## Exercise data
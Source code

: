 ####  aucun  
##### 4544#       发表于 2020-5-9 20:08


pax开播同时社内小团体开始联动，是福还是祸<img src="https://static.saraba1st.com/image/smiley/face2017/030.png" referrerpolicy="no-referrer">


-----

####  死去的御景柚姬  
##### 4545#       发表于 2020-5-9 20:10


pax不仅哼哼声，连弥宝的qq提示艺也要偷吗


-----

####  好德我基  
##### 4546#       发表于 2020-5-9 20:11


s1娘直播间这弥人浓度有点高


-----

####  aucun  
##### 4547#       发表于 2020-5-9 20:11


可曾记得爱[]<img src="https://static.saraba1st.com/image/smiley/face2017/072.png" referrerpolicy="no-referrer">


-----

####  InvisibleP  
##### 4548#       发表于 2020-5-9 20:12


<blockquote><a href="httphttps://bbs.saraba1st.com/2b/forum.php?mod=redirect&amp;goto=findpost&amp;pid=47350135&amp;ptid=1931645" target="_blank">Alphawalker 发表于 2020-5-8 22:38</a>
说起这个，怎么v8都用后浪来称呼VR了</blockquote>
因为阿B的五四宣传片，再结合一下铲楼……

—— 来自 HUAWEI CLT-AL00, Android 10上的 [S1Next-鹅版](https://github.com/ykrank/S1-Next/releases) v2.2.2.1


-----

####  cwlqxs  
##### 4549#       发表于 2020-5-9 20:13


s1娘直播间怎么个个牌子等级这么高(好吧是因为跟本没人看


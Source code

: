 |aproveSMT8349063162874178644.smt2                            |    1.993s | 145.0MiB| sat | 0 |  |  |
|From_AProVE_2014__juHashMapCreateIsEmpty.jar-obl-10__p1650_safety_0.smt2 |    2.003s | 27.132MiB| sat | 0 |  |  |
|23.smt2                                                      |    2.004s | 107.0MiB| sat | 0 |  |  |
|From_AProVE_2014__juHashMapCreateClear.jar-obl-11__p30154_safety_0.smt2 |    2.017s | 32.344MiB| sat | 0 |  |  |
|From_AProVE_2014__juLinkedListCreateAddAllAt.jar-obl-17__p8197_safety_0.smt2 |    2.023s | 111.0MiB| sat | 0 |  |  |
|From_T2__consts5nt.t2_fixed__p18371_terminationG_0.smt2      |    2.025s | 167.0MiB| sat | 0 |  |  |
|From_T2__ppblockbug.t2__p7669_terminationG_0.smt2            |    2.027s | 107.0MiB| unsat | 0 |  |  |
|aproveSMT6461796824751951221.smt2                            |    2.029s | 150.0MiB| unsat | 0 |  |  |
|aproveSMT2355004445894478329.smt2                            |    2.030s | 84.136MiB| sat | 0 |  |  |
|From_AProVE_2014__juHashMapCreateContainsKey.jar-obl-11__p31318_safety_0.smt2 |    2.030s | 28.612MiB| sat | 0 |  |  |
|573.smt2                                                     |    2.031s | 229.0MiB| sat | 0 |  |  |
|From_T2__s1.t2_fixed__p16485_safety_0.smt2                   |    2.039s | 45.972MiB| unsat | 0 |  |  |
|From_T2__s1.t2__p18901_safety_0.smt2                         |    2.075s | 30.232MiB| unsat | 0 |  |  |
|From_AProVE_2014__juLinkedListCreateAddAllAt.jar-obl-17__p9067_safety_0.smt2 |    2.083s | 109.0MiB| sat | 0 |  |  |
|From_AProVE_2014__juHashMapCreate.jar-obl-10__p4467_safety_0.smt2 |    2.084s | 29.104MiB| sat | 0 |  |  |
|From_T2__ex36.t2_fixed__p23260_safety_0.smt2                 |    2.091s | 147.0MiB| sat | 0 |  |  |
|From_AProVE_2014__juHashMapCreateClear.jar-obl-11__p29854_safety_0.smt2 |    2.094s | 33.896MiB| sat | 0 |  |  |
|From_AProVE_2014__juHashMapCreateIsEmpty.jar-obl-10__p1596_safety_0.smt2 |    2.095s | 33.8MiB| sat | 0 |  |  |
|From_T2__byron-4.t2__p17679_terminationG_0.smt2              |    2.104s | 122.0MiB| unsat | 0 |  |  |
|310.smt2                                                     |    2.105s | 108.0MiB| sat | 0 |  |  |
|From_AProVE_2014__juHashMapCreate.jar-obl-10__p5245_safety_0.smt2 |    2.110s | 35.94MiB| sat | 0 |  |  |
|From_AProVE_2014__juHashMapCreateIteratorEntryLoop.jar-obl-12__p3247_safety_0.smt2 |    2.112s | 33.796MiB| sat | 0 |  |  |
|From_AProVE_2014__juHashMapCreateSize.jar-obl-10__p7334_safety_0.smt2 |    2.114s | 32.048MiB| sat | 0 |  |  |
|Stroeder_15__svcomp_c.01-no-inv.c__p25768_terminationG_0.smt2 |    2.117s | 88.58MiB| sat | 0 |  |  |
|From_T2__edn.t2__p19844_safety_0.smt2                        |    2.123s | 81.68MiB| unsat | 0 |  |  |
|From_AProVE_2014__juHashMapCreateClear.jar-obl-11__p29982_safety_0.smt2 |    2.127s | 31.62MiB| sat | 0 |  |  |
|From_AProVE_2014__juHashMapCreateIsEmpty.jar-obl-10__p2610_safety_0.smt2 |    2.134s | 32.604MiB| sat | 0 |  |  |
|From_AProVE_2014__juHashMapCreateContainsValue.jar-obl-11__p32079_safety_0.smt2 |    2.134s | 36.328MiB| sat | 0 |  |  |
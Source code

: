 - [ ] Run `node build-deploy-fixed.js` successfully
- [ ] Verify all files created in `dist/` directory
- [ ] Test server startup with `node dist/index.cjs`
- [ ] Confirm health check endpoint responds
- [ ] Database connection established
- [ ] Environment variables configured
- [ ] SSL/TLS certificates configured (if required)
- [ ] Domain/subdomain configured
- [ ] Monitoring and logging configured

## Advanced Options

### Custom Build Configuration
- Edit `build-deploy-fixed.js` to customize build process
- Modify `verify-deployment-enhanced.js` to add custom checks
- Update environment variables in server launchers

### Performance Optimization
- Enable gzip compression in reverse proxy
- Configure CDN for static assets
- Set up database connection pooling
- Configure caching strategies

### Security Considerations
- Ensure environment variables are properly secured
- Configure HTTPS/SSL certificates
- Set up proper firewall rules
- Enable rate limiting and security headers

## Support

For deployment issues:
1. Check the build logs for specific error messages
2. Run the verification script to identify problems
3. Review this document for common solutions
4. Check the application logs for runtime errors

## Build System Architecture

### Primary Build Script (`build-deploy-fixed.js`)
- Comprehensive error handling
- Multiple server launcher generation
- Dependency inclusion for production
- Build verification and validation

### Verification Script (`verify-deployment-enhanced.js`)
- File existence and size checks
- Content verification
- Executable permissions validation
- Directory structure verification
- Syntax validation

## Task goal
Within the data above, the span starting at the line containing "2.123s | 81.68MiB|" and ending at the line containing "- Ensure environment" is to be retyped exactly, with no other lines.

## Solution for this problem
|From_T2__edn.t2__p19844_safety_0.smt2                        |    2.123s | 81.68MiB| unsat | 0 |  |  |
|From_AProVE_2014__juHashMapCreateClear.jar-obl-11__p29982_safety_0.smt2 |    2.127s | 31.62MiB| sat | 0 |  |  |
|From_AProVE_2014__juHashMapCreateIsEmpty.jar-obl-10__p2610_safety_0.smt2 |    2.134s | 32.604MiB| sat | 0 |  |  |
|From_AProVE_2014__juHashMapCreateContainsValue.jar-obl-11__p32079_safety_0.smt2 |    2.134s | 36.328MiB| sat | 0 |  |  |
Source code

: - [ ] Run `node build-deploy-fixed.js` successfully
- [ ] Verify all files created in `dist/` directory
- [ ] Test server startup with `node dist/index.cjs`
- [ ] Confirm health check endpoint responds
- [ ] Database connection established
- [ ] Environment variables configured
- [ ] SSL/TLS certificates configured (if required)
- [ ] Domain/subdomain configured
- [ ] Monitoring and logging configured

## Advanced Options

### Custom Build Configuration
- Edit `build-deploy-fixed.js` to customize build process
- Modify `verify-deployment-enhanced.js` to add custom checks
- Update environment variables in server launchers

### Performance Optimization
- Enable gzip compression in reverse proxy
- Configure CDN for static assets
- Set up database connection pooling
- Configure caching strategies

### Security Considerations
- Ensure environment variables are properly secured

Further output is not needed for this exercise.